• [Exercise requirements]: Return the lines below that contain the word "rightarrow".

• [Dataset excerpts]:
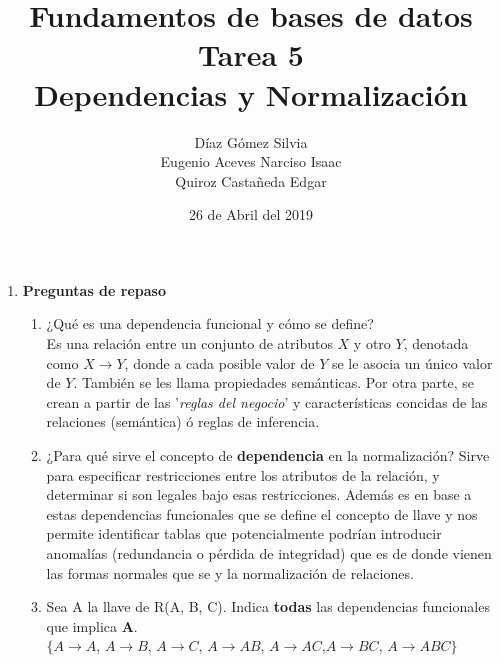 \documentclass{article}
\begin{document}
    \title{
        Fundamentos de bases de datos \\
        Tarea 5 \\
        Dependencias y Normalización
    }
    \author{
        Díaz Gómez Silvia \\
        Eugenio Aceves Narciso Isaac \\
        Quiroz Castañeda Edgar
    }
    \date {
        26 de Abril del 2019    
    }
    \maketitle
    
    \begin{enumerate}
    	
    
    \item { \textbf{Preguntas de repaso}}
    \begin{enumerate}[label = \alph*.]
        \item ¿Qué es una dependencia funcional y cómo se define?\\
        Es una relación entre un conjunto de atributos $X$ y
        otro $Y$, denotada como $X \rightarrow Y$, donde a cada
        posible valor de $Y$ se le asocia un único valor de $Y$.
        También se les llama propiedades semánticas.
        Por otra parte, se crean a partir de las '\textit{reglas del negocio}' y 
        características concidas de las relaciones (semántica) ó reglas de inferencia.
        
        \item ¿Para qué sirve el concepto de \textbf{dependencia} en la normalización?
        Sirve para especificar restricciones entre los atributos
        de la relación, y determinar si son legales bajo esas
        restricciones. Además es en base a estas dependencias
        funcionales que se define el concepto de llave y nos permite 
        identificar tablas que potencialmente podrían introducir anomalías
        (redundancia o pérdida de integridad) que es de donde vienen
        las formas normales que se y la normalización de relaciones.
        
        \item Sea A la llave de R(A, B, C). Indica \textbf{todas} las dependencias funcionales que implica \textbf{A}. \\
        $\{A \rightarrow A$, $A \rightarrow B$, 
        $A \rightarrow C$, $A \rightarrow AB$,
        $A \rightarrow AC$,$A \rightarrow BC$, 
        $A \rightarrow ABC\}$\\
        

\end{enumerate}
\end{enumerate}
\end{document}
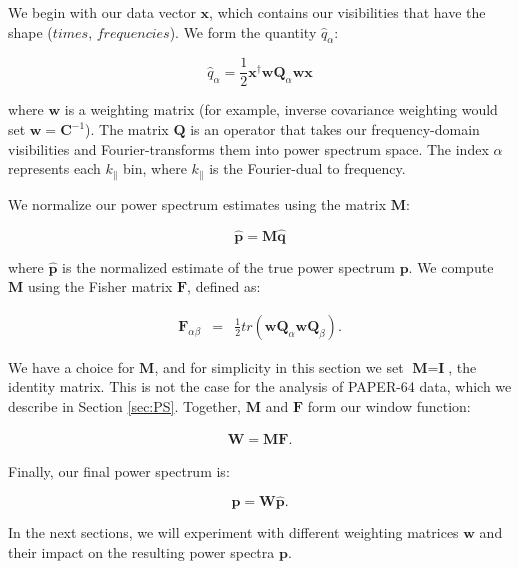 \documentclass[preprint2,numberedappendix,tighten,twocolappendix]{aastex6}  %
\begin{document}
We begin with our data vector $\textbf{x}$, which contains our visibilities that have the shape ($times$, $frequencies$). We form the quantity $\hat{q}_{\alpha}$:

\begin{equation}
\label{eq:qhat}
\hat{q}_{\alpha} = \frac{1}{2}\textbf{x}^{\dagger}\textbf{w}\textbf{Q}_{\alpha}\textbf{w}\textbf{x}
\end{equation}

where $\textbf{w}$ is a weighting matrix (for example, inverse covariance weighting would set $\textbf{w} = \textbf{C}^{-1}$). The matrix $\textbf{Q}$ is an operator that takes our frequency-domain visibilities and Fourier-transforms them into power spectrum space. The index $\alpha$ represents each $k_{\parallel}$ bin, where $k_{\parallel}$ is the Fourier-dual to frequency.

We normalize our power spectrum estimates using the matrix $\textbf{M}$:

\begin{equation}
\hat{\textbf{p}} = \textbf{M}\hat{\textbf{q}}
\end{equation}

where $\hat{\textbf{p}}$ is the normalized estimate of the true power spectrum $\textbf{p}$. We compute $\textbf{M}$ using the Fisher matrix $\textbf{F}$, defined as:

\begin{eqnarray}
\textbf{F}_{\alpha\beta} &=& \frac{1}{2}tr(\textbf{w}\textbf{Q}_{\alpha}\textbf{w}\textbf{Q}_{\beta}). 
\end{eqnarray}

We have a choice for $\textbf{M}$, and for simplicity in this section we set $\textbf{M} = \textbf{I}$, the identity matrix. This is not the case for the analysis of PAPER-64 data, which we describe in Section \ref{sec:PS}. Together, $\textbf{M}$ and $\textbf{F}$ form our window function:

\begin{eqnarray}
\textbf{W} = \textbf{MF}.
\end{eqnarray} 

Finally, our final power spectrum is:

\begin{equation}
\textbf{p} = \textbf{W}\hat{\textbf{p}}.
\end{equation}

In the next sections, we will experiment with different weighting matrices $\textbf{w}$ and their impact on the resulting power spectra $\textbf{p}$.
\end{document}
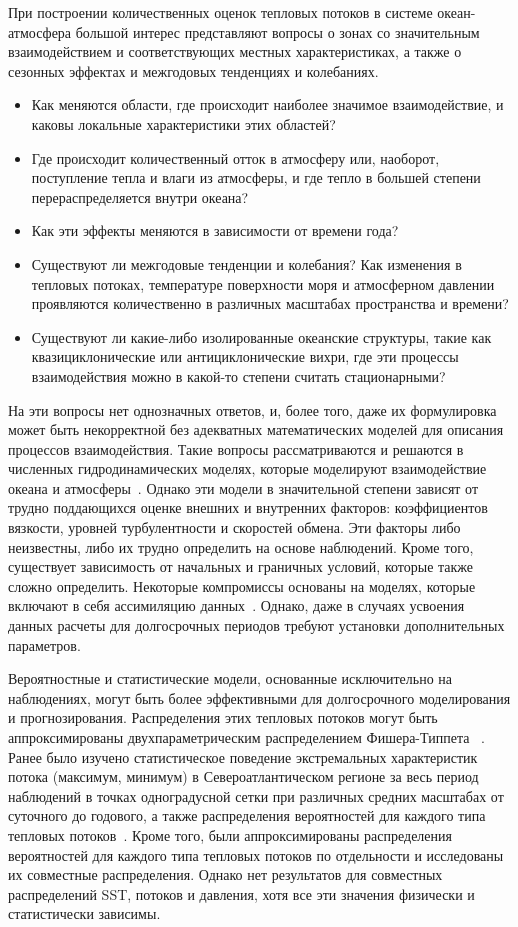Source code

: При построении количественных оценок тепловых потоков в системе океан-атмосфера большой интерес представляют вопросы о зонах со значительным взаимодействием и соответствующих местных характеристиках, а также о сезонных эффектах и межгодовых тенденциях и колебаниях.
\begin{itemize}
	\item Как меняются области, где происходит наиболее значимое взаимодействие, и каковы локальные характеристики этих областей?
	\item Где происходит количественный отток в атмосферу или, наоборот, поступление тепла и влаги из атмосферы, и где тепло в большей степени перераспределяется внутри океана?
	\item Как эти эффекты меняются в зависимости от времени года?
	\item Существуют ли межгодовые тенденции и колебания? Как изменения в тепловых потоках, температуре поверхности моря и атмосферном давлении проявляются количественно в различных масштабах пространства и времени?
	\item Существуют ли какие-либо изолированные океанские структуры, такие как квазициклонические или антициклонические вихри, где эти процессы взаимодействия можно в какой-то степени считать стационарными?
\end{itemize}
На эти вопросы нет однозначных ответов, и, более того, даже их формулировка может быть некорректной без адекватных математических моделей для описания процессов взаимодействия.
Такие вопросы рассматриваются и решаются в численных гидродинамических моделях, которые моделируют взаимодействие океана и атмосферы~\cite{gulev2012probability}.
Однако эти модели в значительной степени зависят от трудно поддающихся оценке внешних и внутренних факторов: коэффициентов вязкости, уровней турбулентности и скоростей обмена. Эти факторы либо неизвестны, либо их трудно определить на основе наблюдений. Кроме того, существует зависимость от начальных и граничных условий, которые также сложно определить. Некоторые компромиссы основаны на моделях, которые включают в себя ассимиляцию данных~\cite{FAO}. Однако, даже в случаях усвоения данных расчеты для долгосрочных периодов требуют установки дополнительных параметров.

Вероятностные и статистические модели, основанные исключительно на наблюдениях, могут быть более эффективными для долгосрочного моделирования и прогнозирования.
Распределения этих тепловых потоков могут быть аппроксимированы двухпараметрическим распределением Фишера-Типпета ~\cite{gulev2012probability}.
Ранее было изучено статистическое поведение экстремальных характеристик потока (максимум, минимум) в Североатлантическом регионе за весь период наблюдений в точках одноградусной сетки при различных средних масштабах от суточного до годового, а также распределения вероятностей для каждого типа тепловых потоков~\cite{FAO}.
Кроме того, были аппроксимированы распределения вероятностей для каждого типа тепловых потоков по отдельности и исследованы их совместные распределения.
Однако нет результатов для совместных распределений SST, потоков и давления, хотя все эти значения физически и статистически зависимы.

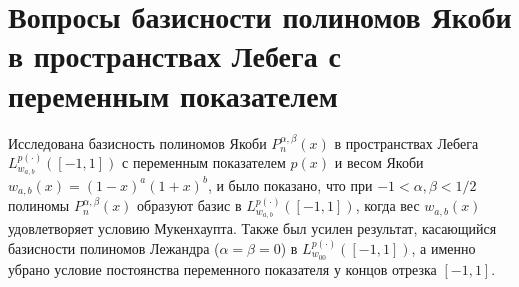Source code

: \chapter{Вопросы базисности полиномов Якоби в пространствах Лебега с переменным показателем}

  Исследована базисность полиномов Якоби $P_n^{\alpha,\beta}(x)$ в пространствах Лебега \linebreak$L^{p(\cdot)}_{w_{a,b}}([-1,1])$ с переменным показателем $p(x)$ и весом Якоби $w_{a,b}(x)=(1-x)^a(1+x)^b$, и было показано, что при $-1<\alpha,\beta<1/2$ полиномы $P_n^{\alpha,\beta}(x)$ образуют базис в $L^{p(\cdot)}_{w_{a,b}}([-1,1])$, когда вес $w_{a,b}(x)$ удовлетворяет условию Мукенхаупта. Также был усилен результат, касающийся базисности полиномов Лежандра ($\alpha=\beta=0$) в $L^{p(\cdot)}_{w_{00}}([-1,1])$, а именно убрано условие постоянства переменного показателя у концов отрезка $[-1,1]$.



%

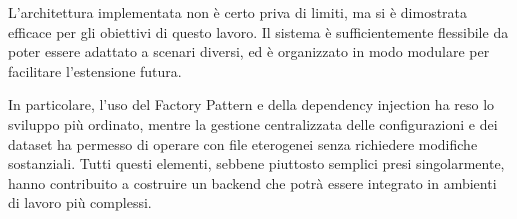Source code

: L'architettura implementata non è certo priva di limiti, ma si è dimostrata efficace per gli obiettivi di questo lavoro. Il sistema è sufficientemente flessibile da poter essere adattato a scenari diversi, ed è organizzato in modo modulare per facilitare l'estensione futura.


In particolare, l'uso del Factory Pattern e della dependency injection ha reso lo sviluppo più ordinato, mentre la gestione centralizzata delle configurazioni e dei dataset ha permesso di operare con file eterogenei senza richiedere modifiche sostanziali. Tutti questi elementi, sebbene piuttosto semplici presi singolarmente, hanno contribuito a costruire un backend che potrà essere integrato in ambienti di lavoro più complessi.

• [Response for this exercise]:
        otro $Y$, denotada como $X \rightarrow Y$, donde a cada
        $\{A \rightarrow A$, $A \rightarrow B$, 
        $A \rightarrow C$, $A \rightarrow AB$,
        $A \rightarrow AC$,$A \rightarrow BC$, 
        $A \rightarrow ABC\}$\\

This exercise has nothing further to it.